• **AIM OF THE TASK**
Each entry below should be output exactly, apart from its images.

[EXERCISE DATA Boundary: Start]

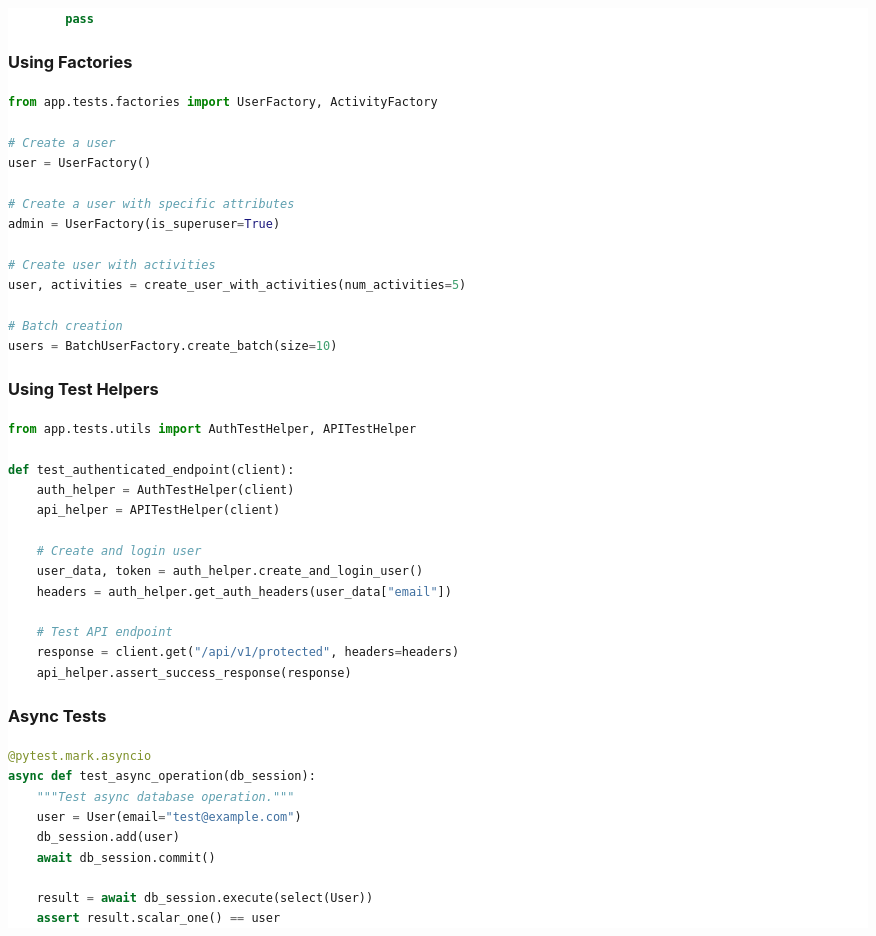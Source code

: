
 ```python
        pass
```

### Using Factories

```python
from app.tests.factories import UserFactory, ActivityFactory

# Create a user
user = UserFactory()

# Create a user with specific attributes
admin = UserFactory(is_superuser=True)

# Create user with activities
user, activities = create_user_with_activities(num_activities=5)

# Batch creation
users = BatchUserFactory.create_batch(size=10)
```

### Using Test Helpers

```python
from app.tests.utils import AuthTestHelper, APITestHelper

def test_authenticated_endpoint(client):
    auth_helper = AuthTestHelper(client)
    api_helper = APITestHelper(client)
    
    # Create and login user
    user_data, token = auth_helper.create_and_login_user()
    headers = auth_helper.get_auth_headers(user_data["email"])
    
    # Test API endpoint
    response = client.get("/api/v1/protected", headers=headers)
    api_helper.assert_success_response(response)
```

### Async Tests

```python
@pytest.mark.asyncio
async def test_async_operation(db_session):
    """Test async database operation."""
    user = User(email="test@example.com")
    db_session.add(user)
    await db_session.commit()
    
    result = await db_session.execute(select(User))
    assert result.scalar_one() == user
```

[EXERCISE DATA Boundary: End]

• **THE ANSWER**
Source code

:
 ```python
        pass
```

### Using Factories

```python
from app.tests.factories import UserFactory, ActivityFactory

# Create a user
user = UserFactory()

# Create a user with specific attributes
admin = UserFactory(is_superuser=True)

# Create user with activities
user, activities = create_user_with_activities(num_activities=5)

# Batch creation
users = BatchUserFactory.create_batch(size=10)
```

### Using Test Helpers

```python
from app.tests.utils import AuthTestHelper, APITestHelper

def test_authenticated_endpoint(client):
    auth_helper = AuthTestHelper(client)
    api_helper = APITestHelper(client)
    
    # Create and login user
    user_data, token = auth_helper.create_and_login_user()
    headers = auth_helper.get_auth_headers(user_data["email"])
    
    # Test API endpoint
    response = client.get("/api/v1/protected", headers=headers)
    api_helper.assert_success_response(response)
```

### Async Tests

```python
@pytest.mark.asyncio
async def test_async_operation(db_session):
    """Test async database operation."""
    user = User(email="test@example.com")
    db_session.add(user)
    await db_session.commit()
    
    result = await db_session.execute(select(User))
    assert result.scalar_one() == user
```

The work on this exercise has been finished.